In [None]:
# Chapitre 8 – Architectures de réseaux de neurones profonds

In [None]:
# Objectif : découvrir les principales architectures classiques en deep learning  
# Distinguer architecture (brique réutilisable) et modèle (assemblage pour une tâche)  
# Lien utile : https://www.asimovinstitute.org/neural-network-zoo/

In [None]:
## 1. Architectures vs Modèles

# - Architecture = bloc réutilisable (ex: bloc convolutif, bloc résiduel, couche d'attention)  
# - Modèle       = assemblage organisé pour une tâche précise (ex: ResNet-50, BERT, YOLOv8)

In [None]:
# 2.1 Multi-Layer Perceptron (MLP) – bloc de base feed-forward
import torch
import torch.nn as nn

class MLPBlock(nn.Module):
    def __init__(self, in_features, hidden_features, out_features):
        super().__init__()
        self.fc1 = nn.Linear(in_features, hidden_features)
        self.fc2 = nn.Linear(hidden_features, out_features)
        self.relu = nn.ReLU()

    def forward(self, x):
        x = self.relu(self.fc1(x))
        return self.fc2(x)

# Usage typique : données tabulaires ou tête de classification/régression

In [None]:
# 2.2 Bloc convolutif – brique de base des CNN
class ConvBlock(nn.Module):
    def __init__(self, in_channels, out_channels, kernel_size=3, stride=1, padding=1):
        super().__init__()
        self.conv = nn.Conv2d(in_channels, out_channels, kernel_size,
                              stride=stride, padding=padding, bias=False)
        self.bn   = nn.BatchNorm2d(out_channels)
        self.relu = nn.ReLU(inplace=True)

    def forward(self, x):
        return self.relu(self.bn(self.conv(x)))
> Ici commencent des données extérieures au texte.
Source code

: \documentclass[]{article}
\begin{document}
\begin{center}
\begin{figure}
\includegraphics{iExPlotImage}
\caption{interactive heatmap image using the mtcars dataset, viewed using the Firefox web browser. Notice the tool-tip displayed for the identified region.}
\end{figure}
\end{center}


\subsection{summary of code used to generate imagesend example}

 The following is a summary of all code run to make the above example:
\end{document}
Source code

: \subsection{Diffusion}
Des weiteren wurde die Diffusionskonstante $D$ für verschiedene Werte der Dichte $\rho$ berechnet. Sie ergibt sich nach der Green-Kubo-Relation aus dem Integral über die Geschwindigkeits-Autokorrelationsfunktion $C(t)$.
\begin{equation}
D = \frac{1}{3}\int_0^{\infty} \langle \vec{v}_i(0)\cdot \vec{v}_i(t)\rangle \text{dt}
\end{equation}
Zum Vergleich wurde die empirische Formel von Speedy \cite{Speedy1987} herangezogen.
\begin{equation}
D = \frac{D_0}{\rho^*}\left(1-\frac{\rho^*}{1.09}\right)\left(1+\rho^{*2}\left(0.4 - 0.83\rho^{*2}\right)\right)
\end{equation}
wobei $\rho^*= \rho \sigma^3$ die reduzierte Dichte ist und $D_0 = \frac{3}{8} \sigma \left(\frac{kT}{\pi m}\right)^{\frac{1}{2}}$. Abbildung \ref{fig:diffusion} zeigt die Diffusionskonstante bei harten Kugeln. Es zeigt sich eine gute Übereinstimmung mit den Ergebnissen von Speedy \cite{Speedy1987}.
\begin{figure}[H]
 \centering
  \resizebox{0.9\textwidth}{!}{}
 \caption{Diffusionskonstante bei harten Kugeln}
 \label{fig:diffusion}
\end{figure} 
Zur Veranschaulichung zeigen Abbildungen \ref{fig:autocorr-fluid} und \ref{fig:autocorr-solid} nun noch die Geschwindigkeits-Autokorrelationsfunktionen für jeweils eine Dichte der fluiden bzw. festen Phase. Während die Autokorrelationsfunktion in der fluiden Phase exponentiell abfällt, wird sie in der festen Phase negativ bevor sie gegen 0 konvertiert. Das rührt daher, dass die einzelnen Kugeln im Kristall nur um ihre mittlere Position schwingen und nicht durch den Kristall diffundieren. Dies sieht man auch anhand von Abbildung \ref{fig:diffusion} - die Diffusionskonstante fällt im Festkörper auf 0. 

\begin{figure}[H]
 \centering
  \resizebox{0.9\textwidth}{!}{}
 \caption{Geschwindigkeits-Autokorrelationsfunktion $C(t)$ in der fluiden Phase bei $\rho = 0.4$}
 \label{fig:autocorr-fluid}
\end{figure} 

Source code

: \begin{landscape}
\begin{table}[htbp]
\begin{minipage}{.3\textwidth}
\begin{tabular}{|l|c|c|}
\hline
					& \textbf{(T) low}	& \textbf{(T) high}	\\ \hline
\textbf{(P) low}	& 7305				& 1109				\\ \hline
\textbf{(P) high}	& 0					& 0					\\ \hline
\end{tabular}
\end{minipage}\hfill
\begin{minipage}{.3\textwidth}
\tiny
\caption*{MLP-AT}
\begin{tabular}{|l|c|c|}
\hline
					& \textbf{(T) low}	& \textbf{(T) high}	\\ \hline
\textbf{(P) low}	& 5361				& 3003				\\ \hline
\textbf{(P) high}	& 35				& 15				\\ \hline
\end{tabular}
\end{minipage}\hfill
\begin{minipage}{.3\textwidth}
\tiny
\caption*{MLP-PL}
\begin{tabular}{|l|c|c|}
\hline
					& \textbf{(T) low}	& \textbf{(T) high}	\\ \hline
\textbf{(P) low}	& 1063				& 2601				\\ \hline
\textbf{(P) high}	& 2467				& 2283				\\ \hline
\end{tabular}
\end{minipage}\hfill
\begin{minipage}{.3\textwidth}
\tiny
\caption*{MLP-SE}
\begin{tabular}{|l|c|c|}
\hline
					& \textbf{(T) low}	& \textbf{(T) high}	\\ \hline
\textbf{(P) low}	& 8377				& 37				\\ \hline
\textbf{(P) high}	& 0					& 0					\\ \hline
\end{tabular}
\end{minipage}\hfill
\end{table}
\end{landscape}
# Ordre classique : Conv → BatchNorm → ReLU  (parfois + MaxPool)

In [None]:
# 2.3 Bloc résiduel (Residual Block) – clé de ResNet
class ResidualBlock(nn.Module):
    def __init__(self, channels):
        super().__init__()
        self.conv1 = nn.Conv2d(channels, channels, 3, padding=1, bias=False)
        self.bn1   = nn.BatchNorm2d(channels)
        self.relu  = nn.ReLU(inplace=True)
        self.conv2 = nn.Conv2d(channels, channels, 3, padding=1, bias=False)
        self.bn2   = nn.BatchNorm2d(channels)

    def forward(self, x):
        identity = x
        out = self.relu(self.bn1(self.conv1(x)))
        out = self.bn2(self.conv2(out))
        out += identity                 # skip connection
        return self.relu(out)

# Formule clé : y = F(x) + x   → permet réseaux très profonds

In [None]:
## 2.4 Mécanisme d’auto-attention (cœur des Transformers)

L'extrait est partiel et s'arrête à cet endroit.